Fifteen Stellenbosch University students were officially recognised as GAUC Global Youth Ambassadors this week after they completed an intensive international programme on climate change and global climate governance.
GAUC, which stands for the Global Alliance of Universities on Climate, was established in 2019 to provide leadership in the higher education sector’s efforts to address climate change. Today it consists of 15 of the world’s leading universities from nine countries and across six continents. Stellenbosch University is the only university from Africa to participate in the alliance, through SU’s School for Climate Studies.
The students were part of a group of 150 university students from the 15 universities in the GAUC alliance to receive their certificates during the global virtual launch of the ‘Climate x Campaign‘. The aim of the Climate x Campaign is to prepare today’s youth to contribute in a systematic and sustainable way to global climate governance to reach some of the targets set by the Sustainable Development Goals (SDGs).
During the launch, Amina J. Mohammed, the United Nations (UN) Deputy Secretary-General, said this is a time of enormous challenges: “Our health and well-being, peace and prosperity, and nature itself are under threat. The most pressing problems confronting nations are ultimately global in nature, and they demand global solutions. The focus of the ‘Climate x’ campaign is an excellent example of this”.
The launch of the campaign forms part of several events leading up to the 27th Conference of Parties (COP27) to the UN Framework Convention on Climate Change (UNFCCC), taking place in Egypt in November.

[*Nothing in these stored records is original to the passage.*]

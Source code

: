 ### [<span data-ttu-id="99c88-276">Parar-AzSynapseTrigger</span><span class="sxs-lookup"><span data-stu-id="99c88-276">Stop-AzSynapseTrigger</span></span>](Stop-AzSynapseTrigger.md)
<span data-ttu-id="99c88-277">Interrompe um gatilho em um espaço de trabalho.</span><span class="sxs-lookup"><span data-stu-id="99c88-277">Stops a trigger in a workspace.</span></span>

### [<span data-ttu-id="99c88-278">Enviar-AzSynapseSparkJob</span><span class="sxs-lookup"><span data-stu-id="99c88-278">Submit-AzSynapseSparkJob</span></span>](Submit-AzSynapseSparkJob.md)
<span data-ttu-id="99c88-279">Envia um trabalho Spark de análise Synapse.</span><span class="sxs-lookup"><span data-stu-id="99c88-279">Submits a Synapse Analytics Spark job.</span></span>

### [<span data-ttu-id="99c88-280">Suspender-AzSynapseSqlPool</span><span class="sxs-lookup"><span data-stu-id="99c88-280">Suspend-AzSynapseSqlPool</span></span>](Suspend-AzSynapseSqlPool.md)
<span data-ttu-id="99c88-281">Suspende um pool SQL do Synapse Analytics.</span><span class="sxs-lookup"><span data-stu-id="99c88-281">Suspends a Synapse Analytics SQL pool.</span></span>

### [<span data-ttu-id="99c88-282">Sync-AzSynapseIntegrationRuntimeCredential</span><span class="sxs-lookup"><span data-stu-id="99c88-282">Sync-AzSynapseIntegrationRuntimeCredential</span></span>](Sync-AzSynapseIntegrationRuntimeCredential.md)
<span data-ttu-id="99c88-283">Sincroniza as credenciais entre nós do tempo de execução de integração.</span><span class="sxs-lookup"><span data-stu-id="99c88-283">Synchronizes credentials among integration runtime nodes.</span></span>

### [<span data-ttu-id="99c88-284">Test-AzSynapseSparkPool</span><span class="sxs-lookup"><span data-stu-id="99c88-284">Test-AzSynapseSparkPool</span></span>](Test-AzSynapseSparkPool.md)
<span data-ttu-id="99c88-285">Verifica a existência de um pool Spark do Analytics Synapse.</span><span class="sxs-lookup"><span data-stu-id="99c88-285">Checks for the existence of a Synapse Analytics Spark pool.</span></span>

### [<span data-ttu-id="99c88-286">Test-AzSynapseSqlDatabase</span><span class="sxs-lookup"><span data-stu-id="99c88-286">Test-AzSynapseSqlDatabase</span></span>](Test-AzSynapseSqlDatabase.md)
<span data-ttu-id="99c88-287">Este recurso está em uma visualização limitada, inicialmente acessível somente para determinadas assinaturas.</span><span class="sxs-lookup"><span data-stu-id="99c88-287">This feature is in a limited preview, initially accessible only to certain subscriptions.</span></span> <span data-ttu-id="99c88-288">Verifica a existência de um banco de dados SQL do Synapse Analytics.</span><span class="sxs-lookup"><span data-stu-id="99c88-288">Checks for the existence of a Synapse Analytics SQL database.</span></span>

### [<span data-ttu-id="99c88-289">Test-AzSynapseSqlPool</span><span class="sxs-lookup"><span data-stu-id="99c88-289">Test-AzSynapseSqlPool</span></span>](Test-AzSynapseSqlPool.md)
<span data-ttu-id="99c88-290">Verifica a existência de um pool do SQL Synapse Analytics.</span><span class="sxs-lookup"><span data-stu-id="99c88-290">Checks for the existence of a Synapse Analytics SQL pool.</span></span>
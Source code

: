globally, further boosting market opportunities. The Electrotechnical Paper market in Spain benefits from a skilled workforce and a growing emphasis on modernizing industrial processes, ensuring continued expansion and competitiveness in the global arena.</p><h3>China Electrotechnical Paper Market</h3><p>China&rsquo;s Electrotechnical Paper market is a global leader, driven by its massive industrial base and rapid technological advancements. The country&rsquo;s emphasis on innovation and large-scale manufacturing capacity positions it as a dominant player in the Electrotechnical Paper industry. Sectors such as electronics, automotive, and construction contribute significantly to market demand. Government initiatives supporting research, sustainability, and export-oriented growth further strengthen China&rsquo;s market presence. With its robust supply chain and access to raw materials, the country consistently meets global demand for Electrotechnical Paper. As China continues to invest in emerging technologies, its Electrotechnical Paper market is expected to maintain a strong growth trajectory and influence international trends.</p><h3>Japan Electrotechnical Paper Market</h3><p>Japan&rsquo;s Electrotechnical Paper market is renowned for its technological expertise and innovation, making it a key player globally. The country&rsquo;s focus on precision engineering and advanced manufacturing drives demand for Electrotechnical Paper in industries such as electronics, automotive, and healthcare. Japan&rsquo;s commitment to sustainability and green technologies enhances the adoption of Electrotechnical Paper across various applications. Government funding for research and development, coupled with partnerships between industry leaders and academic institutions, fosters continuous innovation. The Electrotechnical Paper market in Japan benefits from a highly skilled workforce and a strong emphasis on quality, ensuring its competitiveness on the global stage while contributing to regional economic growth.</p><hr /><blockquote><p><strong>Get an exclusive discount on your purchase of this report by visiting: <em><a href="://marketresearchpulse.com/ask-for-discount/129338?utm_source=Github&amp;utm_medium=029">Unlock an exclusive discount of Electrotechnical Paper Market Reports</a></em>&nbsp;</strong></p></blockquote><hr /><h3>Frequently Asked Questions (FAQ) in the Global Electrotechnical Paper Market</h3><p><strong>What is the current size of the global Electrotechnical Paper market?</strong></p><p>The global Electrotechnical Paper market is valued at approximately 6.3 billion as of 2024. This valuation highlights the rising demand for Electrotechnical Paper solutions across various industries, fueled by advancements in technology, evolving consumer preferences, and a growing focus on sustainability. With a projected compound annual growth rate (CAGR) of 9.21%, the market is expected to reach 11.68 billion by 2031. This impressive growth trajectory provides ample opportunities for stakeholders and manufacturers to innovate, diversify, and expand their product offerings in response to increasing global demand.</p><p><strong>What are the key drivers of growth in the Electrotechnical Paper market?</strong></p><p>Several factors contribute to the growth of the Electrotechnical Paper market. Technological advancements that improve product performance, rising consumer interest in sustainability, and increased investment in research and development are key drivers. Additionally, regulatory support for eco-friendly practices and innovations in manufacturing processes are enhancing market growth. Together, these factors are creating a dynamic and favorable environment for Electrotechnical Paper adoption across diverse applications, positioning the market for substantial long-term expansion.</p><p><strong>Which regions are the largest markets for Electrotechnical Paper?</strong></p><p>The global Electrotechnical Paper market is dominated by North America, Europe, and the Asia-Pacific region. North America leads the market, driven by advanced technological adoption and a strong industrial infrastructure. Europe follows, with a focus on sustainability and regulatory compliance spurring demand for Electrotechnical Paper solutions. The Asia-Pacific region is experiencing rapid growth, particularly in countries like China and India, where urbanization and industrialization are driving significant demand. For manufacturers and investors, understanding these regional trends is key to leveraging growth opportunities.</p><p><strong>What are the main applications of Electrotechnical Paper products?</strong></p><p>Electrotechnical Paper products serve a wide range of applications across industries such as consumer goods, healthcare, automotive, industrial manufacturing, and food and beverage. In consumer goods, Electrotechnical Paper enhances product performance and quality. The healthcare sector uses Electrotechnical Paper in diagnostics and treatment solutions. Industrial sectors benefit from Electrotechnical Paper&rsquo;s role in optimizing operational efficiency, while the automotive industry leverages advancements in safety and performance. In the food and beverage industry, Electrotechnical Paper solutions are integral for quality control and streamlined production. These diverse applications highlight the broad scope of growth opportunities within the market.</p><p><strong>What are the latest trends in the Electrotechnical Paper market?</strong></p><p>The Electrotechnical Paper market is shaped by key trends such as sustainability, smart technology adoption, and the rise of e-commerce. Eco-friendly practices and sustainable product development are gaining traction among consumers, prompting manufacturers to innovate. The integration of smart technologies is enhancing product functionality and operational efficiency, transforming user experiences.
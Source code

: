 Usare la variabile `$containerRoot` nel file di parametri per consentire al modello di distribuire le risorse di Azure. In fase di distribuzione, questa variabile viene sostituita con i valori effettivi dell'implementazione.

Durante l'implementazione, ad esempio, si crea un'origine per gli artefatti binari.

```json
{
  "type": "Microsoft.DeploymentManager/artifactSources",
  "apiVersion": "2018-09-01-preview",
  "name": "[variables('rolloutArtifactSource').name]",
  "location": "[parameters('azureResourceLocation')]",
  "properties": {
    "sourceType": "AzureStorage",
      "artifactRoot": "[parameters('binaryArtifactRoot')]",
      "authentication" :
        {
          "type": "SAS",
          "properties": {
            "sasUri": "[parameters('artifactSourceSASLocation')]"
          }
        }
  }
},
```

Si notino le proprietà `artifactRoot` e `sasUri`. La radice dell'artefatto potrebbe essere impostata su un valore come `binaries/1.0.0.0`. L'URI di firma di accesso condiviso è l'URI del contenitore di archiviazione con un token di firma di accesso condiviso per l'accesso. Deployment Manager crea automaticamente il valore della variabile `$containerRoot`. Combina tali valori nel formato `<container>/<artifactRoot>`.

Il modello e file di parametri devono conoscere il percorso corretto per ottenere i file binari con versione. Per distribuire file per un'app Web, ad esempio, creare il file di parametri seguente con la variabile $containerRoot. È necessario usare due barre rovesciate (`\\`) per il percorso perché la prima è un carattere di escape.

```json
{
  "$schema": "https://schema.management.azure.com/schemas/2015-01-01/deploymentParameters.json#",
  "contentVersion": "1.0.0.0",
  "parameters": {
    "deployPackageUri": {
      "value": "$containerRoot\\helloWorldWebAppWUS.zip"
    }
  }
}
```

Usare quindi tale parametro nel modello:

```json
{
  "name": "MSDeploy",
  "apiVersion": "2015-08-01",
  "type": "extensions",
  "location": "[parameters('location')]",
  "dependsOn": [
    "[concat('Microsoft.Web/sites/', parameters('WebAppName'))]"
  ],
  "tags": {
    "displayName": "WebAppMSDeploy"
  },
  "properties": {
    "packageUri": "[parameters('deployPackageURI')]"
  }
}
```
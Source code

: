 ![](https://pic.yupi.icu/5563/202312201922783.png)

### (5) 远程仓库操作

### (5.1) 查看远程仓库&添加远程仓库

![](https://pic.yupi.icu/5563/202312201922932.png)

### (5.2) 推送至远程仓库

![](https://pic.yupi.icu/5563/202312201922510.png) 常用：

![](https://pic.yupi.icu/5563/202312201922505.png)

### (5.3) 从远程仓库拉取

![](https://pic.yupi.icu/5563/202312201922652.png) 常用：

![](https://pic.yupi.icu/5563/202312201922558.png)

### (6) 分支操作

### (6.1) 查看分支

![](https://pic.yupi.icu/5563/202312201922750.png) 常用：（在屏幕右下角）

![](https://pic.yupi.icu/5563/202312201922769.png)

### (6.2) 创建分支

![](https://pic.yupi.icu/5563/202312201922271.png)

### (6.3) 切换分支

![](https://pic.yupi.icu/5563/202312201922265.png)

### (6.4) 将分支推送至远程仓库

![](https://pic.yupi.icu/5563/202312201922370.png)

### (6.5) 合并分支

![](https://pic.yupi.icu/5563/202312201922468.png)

From 5 to 9 September 2022, the African Regional Forum on Climate will take place as a hybrid event at SU. The Forum will provide a platform for engaging across multiple institutions and stakeholders in climate change science and its applied social and policy implications in Africa.
In a video address on the first day of the Forum, Prof Wim de Villiers, Rector of Stellenbosch University, said climate change has – and will continue to have – severe consequences for Africa and its people: “We have skills and competence to tackle the most pressing issues, and a deep legacy of indigenous knowledge from which we can draw. With greater efforts to network and collaborate, we can do much more as an African academic community,” he concluded.
During the African Regional Forum, the international cohort of students will present some of their innovative approaches and solutions to climate change challenges in Africa, with a focus on SDGs such as sustainable and secure energy, finance, nature, biodiversity and food security, as well as adaptation and resilience.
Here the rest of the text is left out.